WHAT YOU NEED TO DO: Whenever a line in the data holds the string "silakan", pull that line out.

DATA FOR THIS EXERCISE:
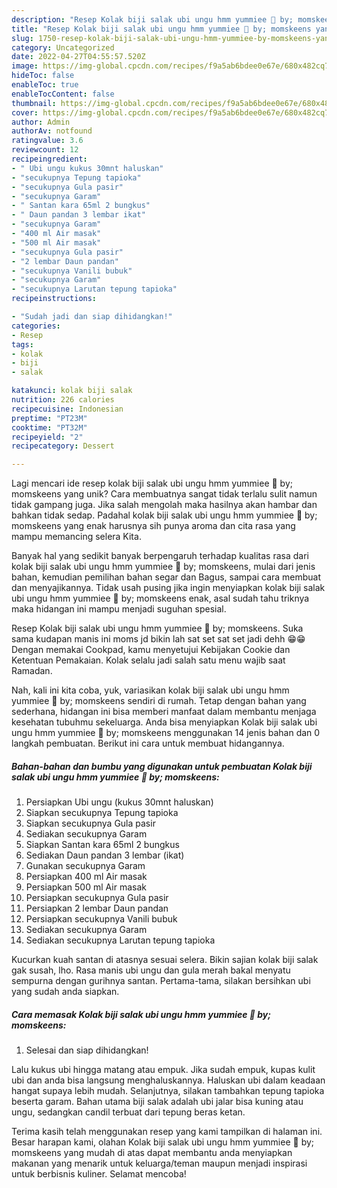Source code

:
 ```yaml
---
description: "Resep Kolak biji salak ubi ungu hmm yummiee 🤤 by; momskeens yang Lezat"
title: "Resep Kolak biji salak ubi ungu hmm yummiee 🤤 by; momskeens yang Lezat"
slug: 1750-resep-kolak-biji-salak-ubi-ungu-hmm-yummiee-by-momskeens-yang-lezat
category: Uncategorized
date: 2022-04-27T04:55:57.520Z
image: https://img-global.cpcdn.com/recipes/f9a5ab6bdee0e67e/680x482cq70/kolak-biji-salak-ubi-ungu-hmm-yummiee-by-momskeens-foto-resep-utama.jpg
hideToc: false
enableToc: true
enableTocContent: false
thumbnail: https://img-global.cpcdn.com/recipes/f9a5ab6bdee0e67e/680x482cq70/kolak-biji-salak-ubi-ungu-hmm-yummiee-by-momskeens-foto-resep-utama.jpg
cover: https://img-global.cpcdn.com/recipes/f9a5ab6bdee0e67e/680x482cq70/kolak-biji-salak-ubi-ungu-hmm-yummiee-by-momskeens-foto-resep-utama.jpg
author: Admin
authorAv: notfound
ratingvalue: 3.6
reviewcount: 12
recipeingredient:
- " Ubi ungu kukus 30mnt haluskan"
- "secukupnya Tepung tapioka"
- "secukupnya Gula pasir"
- "secukupnya Garam"
- " Santan kara 65ml 2 bungkus"
- " Daun pandan 3 lembar ikat"
- "secukupnya Garam"
- "400 ml Air masak"
- "500 ml Air masak"
- "secukupnya Gula pasir"
- "2 lembar Daun pandan"
- "secukupnya Vanili bubuk"
- "secukupnya Garam"
- "secukupnya Larutan tepung tapioka"
recipeinstructions:

- "Sudah jadi dan siap dihidangkan!"
categories:
- Resep
tags:
- kolak
- biji
- salak

katakunci: kolak biji salak 
nutrition: 226 calories
recipecuisine: Indonesian
preptime: "PT23M"
cooktime: "PT32M"
recipeyield: "2"
recipecategory: Dessert

---
```





Lagi mencari ide resep kolak biji salak ubi ungu hmm yummiee 🤤 by; momskeens yang unik? Cara membuatnya sangat tidak terlalu sulit namun tidak gampang juga. Jika salah mengolah maka hasilnya akan hambar dan bahkan tidak sedap. Padahal kolak biji salak ubi ungu hmm yummiee 🤤 by; momskeens yang enak harusnya sih punya aroma dan cita rasa yang mampu memancing selera Kita.





Banyak hal yang sedikit banyak berpengaruh terhadap kualitas rasa dari kolak biji salak ubi ungu hmm yummiee 🤤 by; momskeens, mulai dari jenis bahan, kemudian pemilihan bahan segar dan Bagus, sampai cara membuat dan menyajikannya. Tidak usah pusing jika ingin menyiapkan kolak biji salak ubi ungu hmm yummiee 🤤 by; momskeens enak,      asal sudah tahu triknya maka hidangan ini mampu menjadi suguhan spesial.














Resep Kolak biji salak ubi ungu hmm yummiee 🤤 by; momskeens. Suka sama kudapan manis ini moms jd bikin lah sat set sat set jadi dehh 😁😁 Dengan memakai Cookpad, kamu menyetujui Kebijakan Cookie dan Ketentuan Pemakaian. Kolak selalu jadi salah satu menu wajib saat Ramadan.






Nah, kali ini kita coba, yuk, variasikan kolak biji salak ubi ungu hmm yummiee 🤤 by; momskeens sendiri di rumah. Tetap dengan bahan yang sederhana, hidangan ini bisa memberi manfaat dalam membantu menjaga kesehatan tubuhmu sekeluarga. Anda bisa menyiapkan Kolak biji salak ubi ungu hmm yummiee 🤤 by; momskeens menggunakan 14 jenis bahan dan 0 langkah pembuatan. Berikut ini cara untuk membuat hidangannya.

<!--inarticleads1-->

##### Bahan-bahan dan bumbu yang digunakan untuk pembuatan Kolak biji salak ubi ungu hmm yummiee 🤤 by; momskeens:

1. Persiapkan  Ubi ungu (kukus 30mnt haluskan)
1. Siapkan secukupnya Tepung tapioka
1. Siapkan secukupnya Gula pasir
1. Sediakan secukupnya Garam
1. Siapkan  Santan kara 65ml 2 bungkus
1. Sediakan  Daun pandan 3 lembar (ikat)
1. Gunakan secukupnya Garam
1. Persiapkan 400 ml Air masak
1. Persiapkan 500 ml Air masak
1. Persiapkan secukupnya Gula pasir
1. Persiapkan 2 lembar Daun pandan
1. Persiapkan secukupnya Vanili bubuk
1. Sediakan secukupnya Garam
1. Sediakan secukupnya Larutan tepung tapioka


Kucurkan kuah santan di atasnya sesuai selera. Bikin sajian kolak biji salak gak susah, lho. Rasa manis ubi ungu dan gula merah bakal menyatu sempurna dengan gurihnya santan. Pertama-tama, silakan bersihkan ubi yang sudah anda siapkan. 

<!--inarticleads2-->

##### Cara memasak Kolak biji salak ubi ungu hmm yummiee 🤤 by; momskeens:


1. Selesai dan siap dihidangkan!

Lalu kukus ubi hingga matang atau empuk. Jika sudah empuk, kupas kulit ubi dan anda bisa langsung menghaluskannya. Haluskan ubi dalam keadaan hangat supaya lebih mudah. Selanjutnya, silakan tambahkan tepung tapioka beserta garam. Bahan utama biji salak adalah ubi jalar bisa kuning atau ungu, sedangkan candil terbuat dari tepung beras ketan. 

Terima kasih telah menggunakan resep yang kami tampilkan di halaman ini. Besar harapan kami, olahan Kolak biji salak ubi ungu hmm yummiee 🤤 by; momskeens yang mudah di atas dapat membantu anda menyiapkan makanan yang menarik untuk keluarga/teman maupun menjadi inspirasi untuk berbisnis kuliner. Selamat mencoba!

OUTPUT:
Kucurkan kuah santan di atasnya sesuai selera. Bikin sajian kolak biji salak gak susah, lho. Rasa manis ubi ungu dan gula merah bakal menyatu sempurna dengan gurihnya santan. Pertama-tama, silakan bersihkan ubi yang sudah anda siapkan. 
Lalu kukus ubi hingga matang atau empuk. Jika sudah empuk, kupas kulit ubi dan anda bisa langsung menghaluskannya. Haluskan ubi dalam keadaan hangat supaya lebih mudah. Selanjutnya, silakan tambahkan tepung tapioka beserta garam. Bahan utama biji salak adalah ubi jalar bisa kuning atau ungu, sedangkan candil terbuat dari tepung beras ketan. 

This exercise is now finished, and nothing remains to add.